Problem to solve:
Check every line below, and copy those that include "your".

Records drawn from a dataset:

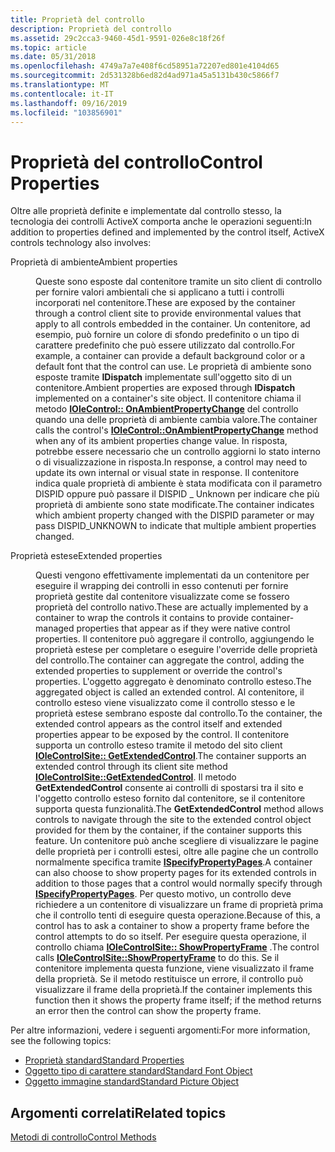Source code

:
 ```yaml
---
title: Proprietà del controllo
description: Proprietà del controllo
ms.assetid: 29c2cca3-9460-45d1-9591-026e8c18f26f
ms.topic: article
ms.date: 05/31/2018
ms.openlocfilehash: 4749a7a7e408f6cd58951a72207ed801e4104d65
ms.sourcegitcommit: 2d531328b6ed82d4ad971a45a5131b430c5866f7
ms.translationtype: MT
ms.contentlocale: it-IT
ms.lasthandoff: 09/16/2019
ms.locfileid: "103856901"
---
```

# <a name="control-properties"></a><span data-ttu-id="82f30-103">Proprietà del controllo</span><span class="sxs-lookup"><span data-stu-id="82f30-103">Control Properties</span></span>

<span data-ttu-id="82f30-104">Oltre alle proprietà definite e implementate dal controllo stesso, la tecnologia dei controlli ActiveX comporta anche le operazioni seguenti:</span><span class="sxs-lookup"><span data-stu-id="82f30-104">In addition to properties defined and implemented by the control itself, ActiveX controls technology also involves:</span></span>

<dl> <dt>

<span data-ttu-id="82f30-105"><span id="Ambient_properties"></span><span id="ambient_properties"></span><span id="AMBIENT_PROPERTIES"></span>Proprietà di ambiente</span><span class="sxs-lookup"><span data-stu-id="82f30-105"><span id="Ambient_properties"></span><span id="ambient_properties"></span><span id="AMBIENT_PROPERTIES"></span>Ambient properties</span></span>
</dt> <dd>

<span data-ttu-id="82f30-106">Queste sono esposte dal contenitore tramite un sito client di controllo per fornire valori ambientali che si applicano a tutti i controlli incorporati nel contenitore.</span><span class="sxs-lookup"><span data-stu-id="82f30-106">These are exposed by the container through a control client site to provide environmental values that apply to all controls embedded in the container.</span></span> <span data-ttu-id="82f30-107">Un contenitore, ad esempio, può fornire un colore di sfondo predefinito o un tipo di carattere predefinito che può essere utilizzato dal controllo.</span><span class="sxs-lookup"><span data-stu-id="82f30-107">For example, a container can provide a default background color or a default font that the control can use.</span></span> <span data-ttu-id="82f30-108">Le proprietà di ambiente sono esposte tramite **IDispatch** implementate sull'oggetto sito di un contenitore.</span><span class="sxs-lookup"><span data-stu-id="82f30-108">Ambient properties are exposed through **IDispatch** implemented on a container's site object.</span></span> <span data-ttu-id="82f30-109">Il contenitore chiama il metodo [**IOleControl:: OnAmbientPropertyChange**](/windows/desktop/api/OCIdl/nf-ocidl-iolecontrol-onambientpropertychange) del controllo quando una delle proprietà di ambiente cambia valore.</span><span class="sxs-lookup"><span data-stu-id="82f30-109">The container calls the control's [**IOleControl::OnAmbientPropertyChange**](/windows/desktop/api/OCIdl/nf-ocidl-iolecontrol-onambientpropertychange) method when any of its ambient properties change value.</span></span> <span data-ttu-id="82f30-110">In risposta, potrebbe essere necessario che un controllo aggiorni lo stato interno o di visualizzazione in risposta.</span><span class="sxs-lookup"><span data-stu-id="82f30-110">In response, a control may need to update its own internal or visual state in response.</span></span> <span data-ttu-id="82f30-111">Il contenitore indica quale proprietà di ambiente è stata modificata con il parametro DISPID oppure può passare il DISPID \_ Unknown per indicare che più proprietà di ambiente sono state modificate.</span><span class="sxs-lookup"><span data-stu-id="82f30-111">The container indicates which ambient property changed with the DISPID parameter or may pass DISPID\_UNKNOWN to indicate that multiple ambient properties changed.</span></span>

</dd> <dt>

<span data-ttu-id="82f30-112"><span id="Extended_properties"></span><span id="extended_properties"></span><span id="EXTENDED_PROPERTIES"></span>Proprietà estese</span><span class="sxs-lookup"><span data-stu-id="82f30-112"><span id="Extended_properties"></span><span id="extended_properties"></span><span id="EXTENDED_PROPERTIES"></span>Extended properties</span></span>
</dt> <dd>

<span data-ttu-id="82f30-113">Questi vengono effettivamente implementati da un contenitore per eseguire il wrapping dei controlli in esso contenuti per fornire proprietà gestite dal contenitore visualizzate come se fossero proprietà del controllo nativo.</span><span class="sxs-lookup"><span data-stu-id="82f30-113">These are actually implemented by a container to wrap the controls it contains to provide container-managed properties that appear as if they were native control properties.</span></span> <span data-ttu-id="82f30-114">Il contenitore può aggregare il controllo, aggiungendo le proprietà estese per completare o eseguire l'override delle proprietà del controllo.</span><span class="sxs-lookup"><span data-stu-id="82f30-114">The container can aggregate the control, adding the extended properties to supplement or override the control's properties.</span></span> <span data-ttu-id="82f30-115">L'oggetto aggregato è denominato controllo esteso.</span><span class="sxs-lookup"><span data-stu-id="82f30-115">The aggregated object is called an extended control.</span></span> <span data-ttu-id="82f30-116">Al contenitore, il controllo esteso viene visualizzato come il controllo stesso e le proprietà estese sembrano esposte dal controllo.</span><span class="sxs-lookup"><span data-stu-id="82f30-116">To the container, the extended control appears as the control itself and extended properties appear to be exposed by the control.</span></span> <span data-ttu-id="82f30-117">Il contenitore supporta un controllo esteso tramite il metodo del sito client [**IOleControlSite:: GetExtendedControl**](/windows/desktop/api/OCIdl/nf-ocidl-iolecontrolsite-getextendedcontrol).</span><span class="sxs-lookup"><span data-stu-id="82f30-117">The container supports an extended control through its client site method [**IOleControlSite::GetExtendedControl**](/windows/desktop/api/OCIdl/nf-ocidl-iolecontrolsite-getextendedcontrol).</span></span> <span data-ttu-id="82f30-118">Il metodo **GetExtendedControl** consente ai controlli di spostarsi tra il sito e l'oggetto controllo esteso fornito dal contenitore, se il contenitore supporta questa funzionalità.</span><span class="sxs-lookup"><span data-stu-id="82f30-118">The **GetExtendedControl** method allows controls to navigate through the site to the extended control object provided for them by the container, if the container supports this feature.</span></span> <span data-ttu-id="82f30-119">Un contenitore può anche scegliere di visualizzare le pagine delle proprietà per i controlli estesi, oltre alle pagine che un controllo normalmente specifica tramite [**ISpecifyPropertyPages**](/windows/desktop/api/OCIdl/nn-ocidl-ispecifypropertypages).</span><span class="sxs-lookup"><span data-stu-id="82f30-119">A container can also choose to show property pages for its extended controls in addition to those pages that a control would normally specify through [**ISpecifyPropertyPages**](/windows/desktop/api/OCIdl/nn-ocidl-ispecifypropertypages).</span></span> <span data-ttu-id="82f30-120">Per questo motivo, un controllo deve richiedere a un contenitore di visualizzare un frame di proprietà prima che il controllo tenti di eseguire questa operazione.</span><span class="sxs-lookup"><span data-stu-id="82f30-120">Because of this, a control has to ask a container to show a property frame before the control attempts to do so itself.</span></span> <span data-ttu-id="82f30-121">Per eseguire questa operazione, il controllo chiama [**IOleControlSite:: ShowPropertyFrame**](/windows/desktop/api/OCIdl/nf-ocidl-iolecontrolsite-showpropertyframe) .</span><span class="sxs-lookup"><span data-stu-id="82f30-121">The control calls [**IOleControlSite::ShowPropertyFrame**](/windows/desktop/api/OCIdl/nf-ocidl-iolecontrolsite-showpropertyframe) to do this.</span></span> <span data-ttu-id="82f30-122">Se il contenitore implementa questa funzione, viene visualizzato il frame della proprietà. Se il metodo restituisce un errore, il controllo può visualizzare il frame della proprietà.</span><span class="sxs-lookup"><span data-stu-id="82f30-122">If the container implements this function then it shows the property frame itself; if the method returns an error then the control can show the property frame.</span></span>

</dd> </dl>

<span data-ttu-id="82f30-123">Per altre informazioni, vedere i seguenti argomenti:</span><span class="sxs-lookup"><span data-stu-id="82f30-123">For more information, see the following topics:</span></span>

-   [<span data-ttu-id="82f30-124">Proprietà standard</span><span class="sxs-lookup"><span data-stu-id="82f30-124">Standard Properties</span></span>](standard-properties.md)
-   [<span data-ttu-id="82f30-125">Oggetto tipo di carattere standard</span><span class="sxs-lookup"><span data-stu-id="82f30-125">Standard Font Object</span></span>](standard-font-object.md)
-   [<span data-ttu-id="82f30-126">Oggetto immagine standard</span><span class="sxs-lookup"><span data-stu-id="82f30-126">Standard Picture Object</span></span>](standard-picture-object.md)

## <a name="related-topics"></a><span data-ttu-id="82f30-127">Argomenti correlati</span><span class="sxs-lookup"><span data-stu-id="82f30-127">Related topics</span></span>

<dl> <dt>

[<span data-ttu-id="82f30-128">Metodi di controllo</span><span class="sxs-lookup"><span data-stu-id="82f30-128">Control Methods</span></span>](control-methods.md)
</dt> </dl>

 

 




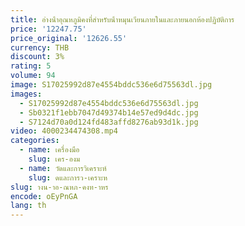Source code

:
 ```yaml
---
title: อ่างน้ําอุณหภูมิคงที่สําหรับน้ําหมุนเวียนภายในและภายนอกห้องปฏิบัติการ
price: '12247.75'
price_original: '12626.55'
currency: THB
discount: 3%
rating: 5
volume: 94
image: S17025992d87e4554bddc536e6d75563dl.jpg
images:
  - S17025992d87e4554bddc536e6d75563dl.jpg
  - Sb0321f1ebb7047d49374b14e57ed9d4dc.jpg
  - S7124d70a0d124fd483affd8276ab93d1k.jpg
video: 4000234474308.mp4
categories:
  - name: เครื่องมือ
    slug: เคร-องม
  - name: วัดและการวิเคราะห์
    slug: ดและการว-เคราะห
slug: างน-าอ-ณหภ-คงท-าหร
encode: oEyPnGA
lang: th
---
```

  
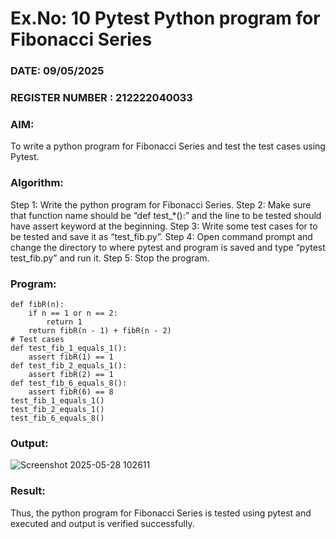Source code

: # Ex.No: 10  Pytest Python program for Fibonacci Series

### DATE:  09/05/2025                                                                   
### REGISTER NUMBER : 212222040033
### AIM:
To write a python program for Fibonacci Series and test the test cases using Pytest. 

### Algorithm:

Step 1: Write the python program for Fibonacci Series. 
Step 2: Make sure that function name should be “def test_*():” and the line to be tested 
should have assert keyword at the beginning. 
Step 3: Write some test cases for to be tested and save it as “test_fib.py”. 
Step 4: Open command prompt and change the directory to where pytest and program is 
saved and type “pytest test_fib.py” and run it. 
Step 5: Stop the program.

### Program:
```
def fibR(n): 
    if n == 1 or n == 2: 
        return 1 
    return fibR(n - 1) + fibR(n - 2) 
# Test cases
def test_fib_1_equals_1(): 
    assert fibR(1) == 1 
def test_fib_2_equals_1(): 
    assert fibR(2) == 1 
def test_fib_6_equals_8(): 
    assert fibR(6) == 8  
test_fib_1_equals_1()
test_fib_2_equals_1()
test_fib_6_equals_8()
```
### Output:
![Screenshot 2025-05-28 102611](https://github.com/user-attachments/assets/0a084895-17e6-436f-9bff-d1661e645a9b)

### Result:
Thus, the python program for Fibonacci Series is tested using pytest and executed and output is verified successfully.

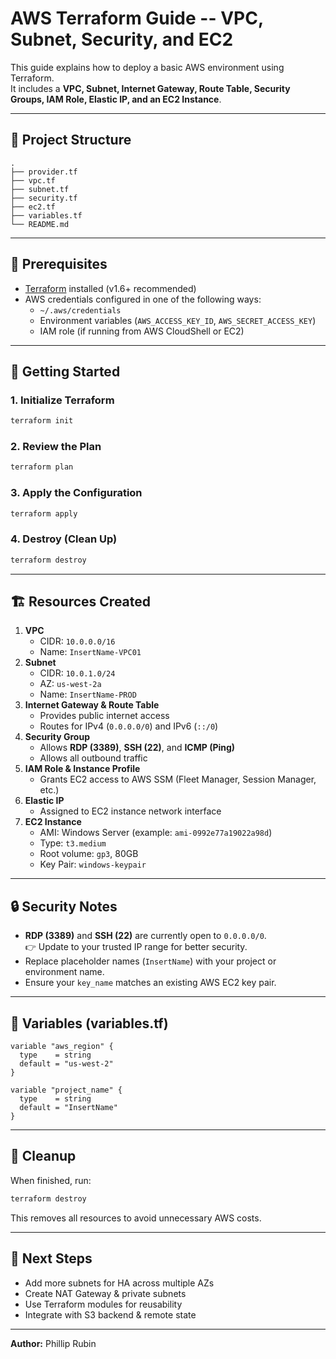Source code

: # AWS Terraform Guide -- VPC, Subnet, Security, and EC2

This guide explains how to deploy a basic AWS environment using
Terraform.\
It includes a **VPC, Subnet, Internet Gateway, Route Table, Security
Groups, IAM Role, Elastic IP, and an EC2 Instance**.

------------------------------------------------------------------------

## 📂 Project Structure

    .
    ├── provider.tf
    ├── vpc.tf
    ├── subnet.tf
    ├── security.tf
    ├── ec2.tf
    ├── variables.tf
    └── README.md

------------------------------------------------------------------------

## 🔧 Prerequisites

-   [Terraform](https://developer.hashicorp.com/terraform/downloads)
    installed (v1.6+ recommended)
-   AWS credentials configured in one of the following ways:
    -   `~/.aws/credentials`
    -   Environment variables (`AWS_ACCESS_KEY_ID`,
        `AWS_SECRET_ACCESS_KEY`)
    -   IAM role (if running from AWS CloudShell or EC2)

------------------------------------------------------------------------

## 🚀 Getting Started

### 1. Initialize Terraform

``` bash
terraform init
```

### 2. Review the Plan

``` bash
terraform plan
```

### 3. Apply the Configuration

``` bash
terraform apply
```

### 4. Destroy (Clean Up)

``` bash
terraform destroy
```

------------------------------------------------------------------------

## 🏗 Resources Created

1.  **VPC**
    -   CIDR: `10.0.0.0/16`
    -   Name: `InsertName-VPC01`
2.  **Subnet**
    -   CIDR: `10.0.1.0/24`
    -   AZ: `us-west-2a`
    -   Name: `InsertName-PROD`
3.  **Internet Gateway & Route Table**
    -   Provides public internet access
    -   Routes for IPv4 (`0.0.0.0/0`) and IPv6 (`::/0`)
4.  **Security Group**
    -   Allows **RDP (3389)**, **SSH (22)**, and **ICMP (Ping)**
    -   Allows all outbound traffic
5.  **IAM Role & Instance Profile**
    -   Grants EC2 access to AWS SSM (Fleet Manager, Session Manager,
        etc.)
6.  **Elastic IP**
    -   Assigned to EC2 instance network interface
7.  **EC2 Instance**
    -   AMI: Windows Server (example: `ami-0992e77a19022a98d`)
    -   Type: `t3.medium`
    -   Root volume: `gp3`, 80GB
    -   Key Pair: `windows-keypair`

------------------------------------------------------------------------

## 🔒 Security Notes

-   **RDP (3389)** and **SSH (22)** are currently open to `0.0.0.0/0`.\
    👉 Update to your trusted IP range for better security.
-   Replace placeholder names (`InsertName`) with your project or
    environment name.
-   Ensure your `key_name` matches an existing AWS EC2 key pair.

------------------------------------------------------------------------

## 📌 Variables (variables.tf)

``` hcl
variable "aws_region" {
  type    = string
  default = "us-west-2"
}

variable "project_name" {
  type    = string
  default = "InsertName"
}
```

------------------------------------------------------------------------

## 🧹 Cleanup

When finished, run:

``` bash
terraform destroy
```

This removes all resources to avoid unnecessary AWS costs.

------------------------------------------------------------------------

## 📖 Next Steps

-   Add more subnets for HA across multiple AZs
-   Create NAT Gateway & private subnets
-   Use Terraform modules for reusability
-   Integrate with S3 backend & remote state

------------------------------------------------------------------------

**Author:** Phillip Rubin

Task output:
    👉 Update to your trusted IP range for better security.
-   Replace placeholder names (`InsertName`) with your project or
-   Ensure your `key_name` matches an existing AWS EC2 key pair.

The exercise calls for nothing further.